The announcement in Engineering Designer (Sept/Oct 2011), advising members of the deadline for applications for the 2012 Winston Churchill Memorial Trust Travelling Fellowship Scheme, enabling individuals to travel overseas to carry out projects relating to their interest or profession, prompted me to offer a brief account of my own research involving young people in the UK and similar youngsters in Swaziland.


The work, which began as a result of interest and encouragement from the IED and its members, was an attempt to gain some understanding of possible cross-cultural differences in visual perception and the impact on the teaching of multi-cultural groups.


In the 1970s, the IED had just moved to Courtleigh under the leadership of the late Peter Booker and at that time I was responsible for teaching engineering drawing/ design and engineering dynamics at the RAF College, Cranwell.


In addition to the CNAA engineering degree programme, groups of multinational engineering cadets and officers from several African countries, the Middle East and Far East were accepted into the college on


a series of short education and training courses.


It was soon quite apparent that selection for many, if not all, had been based solely on their level of mathematical ability, which I suspected had been achieved by rote learning.
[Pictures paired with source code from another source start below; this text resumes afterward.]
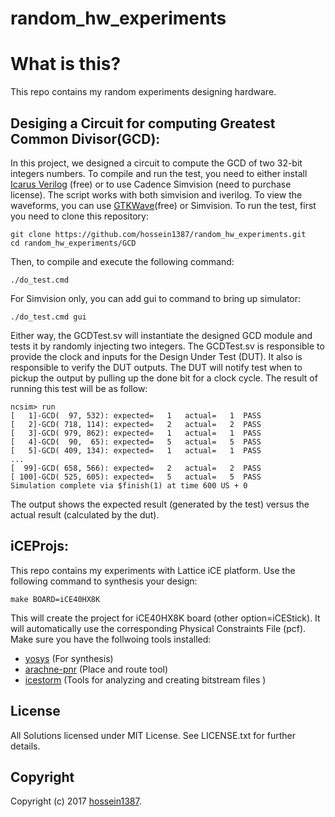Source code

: # random_hw_experiments
# What is this?

This repo contains my random experiments designing hardware.


## Desiging a Circuit for computing Greatest Common Divisor(GCD):

In this project, we designed a circuit to compute the GCD of two 32-bit integers numbers. To compile and run the test, you need to either install [Icarus Verilog](http://iverilog.icarus.com/) (free) or to use Cadence Simvision (need to purchase license). The script works with both simvision and iverilog. To view the waveforms, you can use [GTKWave](http://gtkwave.sourceforge.net/)(free) or Simvision. To run the test,
first you need to clone this repository:

    git clone https://github.com/hossein1387/random_hw_experiments.git
    cd random_hw_experiments/GCD

Then, to compile and execute the following command:

    ./do_test.cmd

For Simvision only, you can add gui to command to bring up simulator:

    ./do_test.cmd gui

Either way, the GCDTest.sv will instantiate the designed GCD module and tests it by randomly injecting two integers. The GCDTest.sv is responsible to provide the clock and inputs for the Design Under Test (DUT). It also is responsible to verify the DUT outputs. The DUT will notify test when to pickup the output by pulling up the done bit for a clock cycle. The result of running this test will be as follow:

    ncsim> run
    [   1]-GCD(  97, 532): expected=   1   actual=   1  PASS
    [   2]-GCD( 718, 114): expected=   2   actual=   2  PASS
    [   3]-GCD( 979, 862): expected=   1   actual=   1  PASS
    [   4]-GCD(  90,  65): expected=   5   actual=   5  PASS
    [   5]-GCD( 409, 134): expected=   1   actual=   1  PASS
    ...
    [  99]-GCD( 658, 566): expected=   2   actual=   2  PASS
    [ 100]-GCD( 525, 605): expected=   5   actual=   5  PASS
    Simulation complete via $finish(1) at time 600 US + 0

The output shows the expected result (generated by the test) versus the actual result (calculated by the dut).

## iCEProjs:

This repo contains my experiments with Lattice iCE platform. Use the following command to synthesis your design:
    
    make BOARD=iCE40HX8K

This will create the project for iCE40HX8K board (other option=iCEStick). It will automatically use the corresponding Physical Constraints File (pcf).  
Make sure you have the follwoing tools installed:
    
* [yosys](https://github.com/cliffordwolf/yosys) (For synthesis)
* [arachne-pnr](https://github.com/cseed/arachne-pnr) (Place and route tool) 
* [icestorm](https://github.com/cliffordwolf/icestorm) (Tools for analyzing and creating bitstream files )



## License

All Solutions licensed under MIT License. See LICENSE.txt for further details.


## Copyright

Copyright (c) 2017 [hossein1387](http://hossein1387.github.io/).

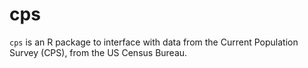 
<!-- README.md is generated from README.Rmd. Please edit that file -->

# cps

<!-- badges: start -->

<!-- badges: end -->

`cps` is an R package to interface with data from the Current Population
Survey (CPS), from the US Census Bureau.
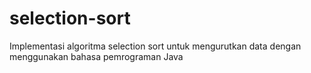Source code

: # selection-sort
Implementasi algoritma selection sort untuk mengurutkan data dengan menggunakan bahasa pemrograman Java
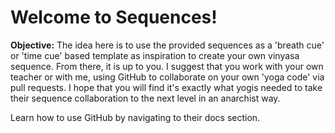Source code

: <h1> Welcome to Sequences! </h1>
<b><p> Objective:</b> The idea here is to use the provided sequences as a 'breath cue' or 'time cue' based template as inspiration to create your own vinyasa sequence. From there, it is up to you. I suggest that you work with your own teacher or with me, using GitHub to collaborate on your own 'yoga code' via pull requests. I hope that you will find it's exactly what yogis needed to take their sequence collaboration to the next level in an anarchist way.</p>
<p> Learn how to use GitHub by navigating to their docs section.</p>
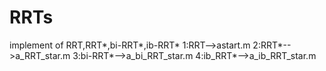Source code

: # RRTs
implement of RRT,RRT*,bi-RRT*,ib-RRT*
1:RRT-->astart.m
2:RRT*-->a_RRT_star.m
3:bi-RRT*-->a_bi_RRT_star.m
4:ib_RRT*-->a_ib_RRT_star.m
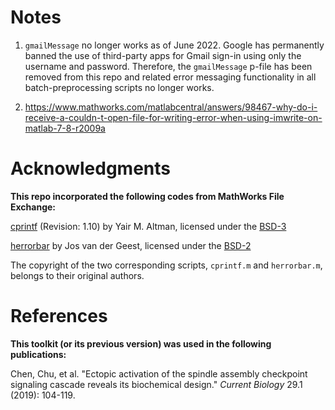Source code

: # Notes
1. ``gmailMessage`` no longer works as of June 2022. Google has permanently banned the use of third-party apps for Gmail sign-in using only the username and password. Therefore, the ``gmailMessage`` p-file has been removed from this repo and related error messaging functionality in all batch-preprocessing scripts no longer works.

2. https://www.mathworks.com/matlabcentral/answers/98467-why-do-i-receive-a-couldn-t-open-file-for-writing-error-when-using-imwrite-on-matlab-7-8-r2009a

# Acknowledgments
**This repo incorporated the following codes from MathWorks File Exchange:**

[cprintf](https://www.mathworks.com/matlabcentral/fileexchange/24093-cprintf-display-formatted-colored-text-in-command-window) (Revision: 1.10) by Yair M. Altman, licensed under the [BSD-3](https://choosealicense.com/licenses/bsd-3-clause/)

[herrorbar](https://www.mathworks.com/matlabcentral/fileexchange/3963-herrorbar) by Jos van der Geest, licensed under the [BSD-2](https://choosealicense.com/licenses/bsd-2-clause/)

The copyright of the two corresponding scripts, ``cprintf.m`` and ``herrorbar.m``, belongs to their original authors.

# References
**This toolkit (or its previous version) was used in the following publications:**

Chen, Chu, et al. "Ectopic activation of the spindle assembly checkpoint signaling cascade reveals its biochemical design." *Current Biology* 29.1 (2019): 104-119.
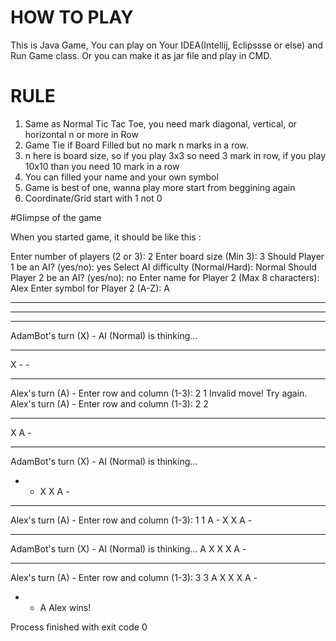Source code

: # HOW TO PLAY

This is Java Game, You can play on Your IDEA(Intellij, Eclipssse or else) and Run Game class. Or you can make it as jar file and play in CMD.

# RULE
1. Same as Normal Tic Tac Toe, you need mark diagonal, vertical, or horizontal n or more in Row
2. Game Tie if Board Filled but no mark n marks in a row.
3. n here is board size, so if you play 3x3 so need 3 mark in row, if you play 10x10 than you need 10 mark in a row
4. You can filled your name and your own symbol
5. Game is best of one, wanna play more start from beggining again
6. Coordinate/Grid start with 1 not 0

#Glimpse of the game

When you started game, it should be like this :

Enter number of players (2 or 3): 2
Enter board size (Min 3): 3
Should Player 1 be an AI? (yes/no): yes
Select AI difficulty (Normal/Hard): Normal
Should Player 2 be an AI? (yes/no): no
Enter name for Player 2 (Max 8 characters): Alex
Enter symbol for Player 2 (A-Z): A
- - - 
- - - 
- - - 
AdamBot's turn (X) - AI (Normal) is thinking...
- - - 
X - - 
- - - 
Alex's turn (A) - Enter row and column (1-3): 
2 1
Invalid move! Try again.
Alex's turn (A) - Enter row and column (1-3): 
2 2
- - - 
X A - 
- - - 
AdamBot's turn (X) - AI (Normal) is thinking...
- - X 
X A - 
- - - 
Alex's turn (A) - Enter row and column (1-3): 
1 1
A - X 
X A - 
- - - 
AdamBot's turn (X) - AI (Normal) is thinking...
A X X 
X A - 
- - - 
Alex's turn (A) - Enter row and column (1-3): 
3 3
A X X 
X A - 
- - A 
Alex wins!

Process finished with exit code 0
As a consequence, I was struggling to impart the skill of three-dimensional spatial perception of two-dimensional technical illustrations where obviously no two exercises were exactly the same and for most of the students their pictorial culture was historically two-dimensional.


Pictorial representation of engineering components, of even simple but differing shapes, demands fresh spatial perception of each object depicted by line drawings. There is no opportunity for rote learning.


To make matters worse, students from the Far East in each group had little or no problem with spatial perception and also demonstrated high quality drafting skills.


I was faced with a double challenge. How could I create exercises that would help develop spatial perception of technical illustrations? Plus, I wanted to know more


about cross-cultural differences in visual perception. My response to these challenges was reported in Engineering Designer.


At that time, military aircraft were coming into service with various cockpit visual displays – head-up displays, moving map displays and even (in the USA) the development of helmet visor displays providing visual information.


I subsequently gained a Defence Fellowship, based at the University of Wales Institute of Science and Technology, with the intention of undertaking a review of the published research relating to pilots’ visual perception of such information. This, I hoped, would help me understand the visual and spatial perception of two-dimensional line figures representing three-dimensional situations.


How wrong could I be? Advances in avionic display technology were offering a ‘Christmas tree’ array of cockpit windscreen displays without any apparent corresponding physiological or psychological research on pilots’ ability to visually accommodate and process this information whilst flying operational missions. Pilots were returning from sorties complaining of headaches.


I was struggling to impart the skill of three-dimensional spatial perception of two- dimensional technical illustrations.